- _Task requirements_
Word for word, output every line of the material below, minus pictures.

▽

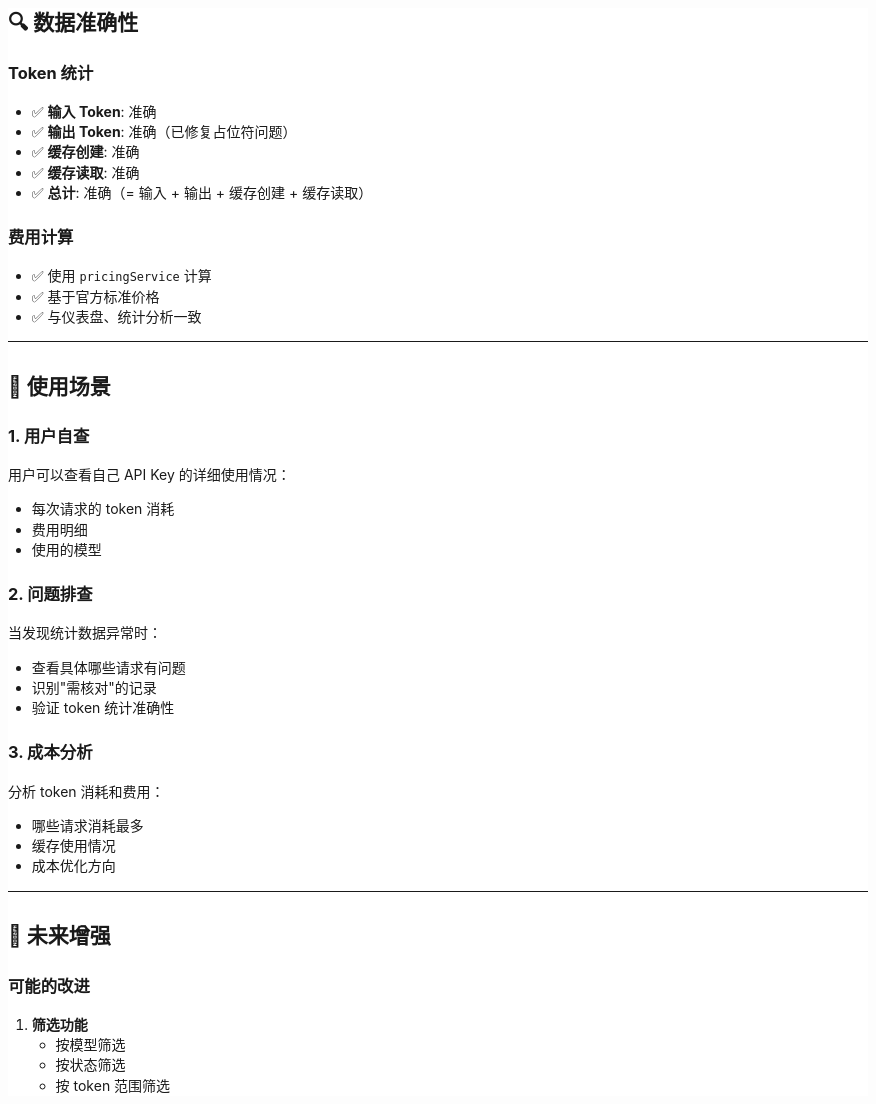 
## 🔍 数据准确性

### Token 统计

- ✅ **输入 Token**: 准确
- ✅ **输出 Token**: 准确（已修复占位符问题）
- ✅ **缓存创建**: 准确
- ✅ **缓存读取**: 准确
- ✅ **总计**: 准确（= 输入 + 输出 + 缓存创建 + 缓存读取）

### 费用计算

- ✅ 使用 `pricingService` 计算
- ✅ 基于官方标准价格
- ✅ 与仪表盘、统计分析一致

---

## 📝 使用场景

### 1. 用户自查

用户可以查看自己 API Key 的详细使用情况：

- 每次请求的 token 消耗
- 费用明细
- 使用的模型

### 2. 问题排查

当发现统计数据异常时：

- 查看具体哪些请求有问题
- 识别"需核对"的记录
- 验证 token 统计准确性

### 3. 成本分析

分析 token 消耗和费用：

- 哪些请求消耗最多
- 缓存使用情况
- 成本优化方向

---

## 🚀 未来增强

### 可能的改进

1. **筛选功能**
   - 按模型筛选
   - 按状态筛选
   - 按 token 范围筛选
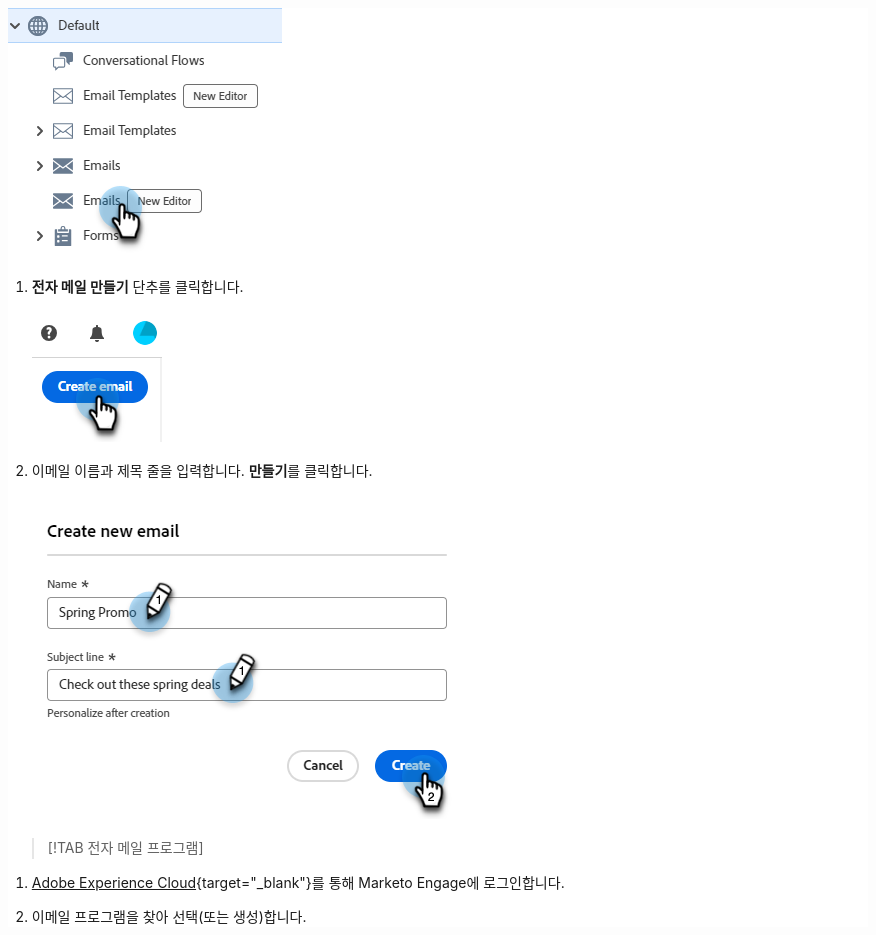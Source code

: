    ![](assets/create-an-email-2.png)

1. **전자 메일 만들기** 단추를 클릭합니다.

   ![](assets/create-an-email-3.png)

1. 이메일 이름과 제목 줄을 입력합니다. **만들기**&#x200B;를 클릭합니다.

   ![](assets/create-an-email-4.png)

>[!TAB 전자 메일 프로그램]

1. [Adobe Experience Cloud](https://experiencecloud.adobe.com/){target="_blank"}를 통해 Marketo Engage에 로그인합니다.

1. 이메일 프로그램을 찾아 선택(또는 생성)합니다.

△

- _Task result_
## 🔍 数据准确性

### Token 统计

- ✅ **输入 Token**: 准确
- ✅ **输出 Token**: 准确（已修复占位符问题）
- ✅ **缓存创建**: 准确
- ✅ **缓存读取**: 准确
- ✅ **总计**: 准确（= 输入 + 输出 + 缓存创建 + 缓存读取）

### 费用计算

- ✅ 使用 `pricingService` 计算
- ✅ 基于官方标准价格
- ✅ 与仪表盘、统计分析一致

---

## 📝 使用场景

### 1. 用户自查

用户可以查看自己 API Key 的详细使用情况：

- 每次请求的 token 消耗
- 费用明细
- 使用的模型

### 2. 问题排查

当发现统计数据异常时：

- 查看具体哪些请求有问题
- 识别"需核对"的记录
- 验证 token 统计准确性

### 3. 成本分析

分析 token 消耗和费用：

- 哪些请求消耗最多
- 缓存使用情况
- 成本优化方向

---

## 🚀 未来增强

### 可能的改进

1. **筛选功能**
   - 按模型筛选
   - 按状态筛选
   - 按 token 范围筛选
Source code

:    ![](assets/create-an-email-2.png)

1. **전자 메일 만들기** 단추를 클릭합니다.

   ![](assets/create-an-email-3.png)

1. 이메일 이름과 제목 줄을 입력합니다. **만들기**&#x200B;를 클릭합니다.

   ![](assets/create-an-email-4.png)

>[!TAB 전자 메일 프로그램]

1. [Adobe Experience Cloud](https://experiencecloud.adobe.com/){target="_blank"}를 통해 Marketo Engage에 로그인합니다.

1. 이메일 프로그램을 찾아 선택(또는 생성)합니다.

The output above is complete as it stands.